*** Opening Given records ***

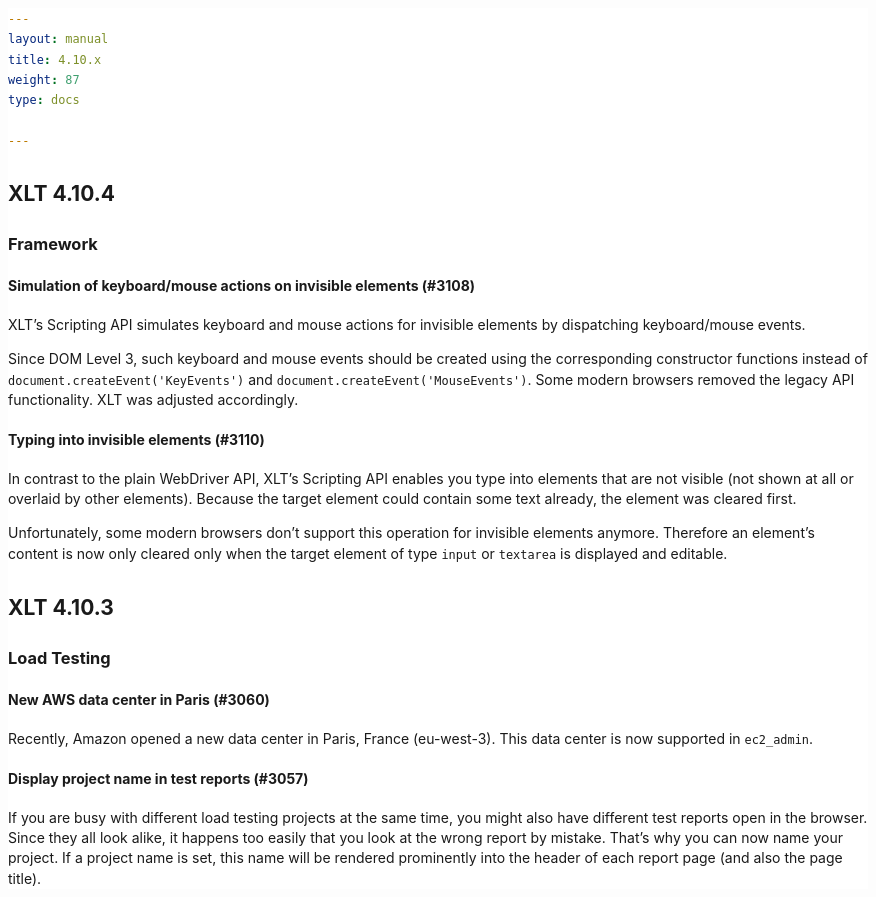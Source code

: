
 ```yaml
---
layout: manual
title: 4.10.x
weight: 87
type: docs

---
```


XLT 4.10.4
----------

### Framework

#### Simulation of keyboard/mouse actions on invisible elements (\#3108)

XLT’s Scripting API simulates keyboard and mouse actions for invisible
elements by dispatching keyboard/mouse events.

Since DOM Level 3, such keyboard and mouse events should be created
using the corresponding constructor functions instead of
`document.createEvent('KeyEvents')` and
`document.createEvent('MouseEvents')`. Some modern browsers removed the
legacy API functionality. XLT was adjusted accordingly.

#### Typing into invisible elements (\#3110)

In contrast to the plain WebDriver API, XLT’s Scripting API enables you
type into elements that are not visible (not shown at all or overlaid by
other elements). Because the target element could contain some text
already, the element was cleared first.

Unfortunately, some modern browsers don’t support this operation for
invisible elements anymore. Therefore an element’s content is now only
cleared only when the target element of type `input` or `textarea` is
displayed and editable.

XLT 4.10.3
----------

### Load Testing

#### New AWS data center in Paris (\#3060)

Recently, Amazon opened a new data center in Paris, France (eu-west-3).
This data center is now supported in `ec2_admin`.

#### Display project name in test reports (\#3057)

If you are busy with different load testing projects at the same time,
you might also have different test reports open in the browser. Since
they all look alike, it happens too easily that you look at the wrong
report by mistake. That’s why you can now name your project. If a
project name is set, this name will be rendered prominently into the
header of each report page (and also the page title).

*** Closing Given records ***

What you need to do: Search each line of the listing for the word "title", then state how many lines contain it and nothing else.

Expected output: 2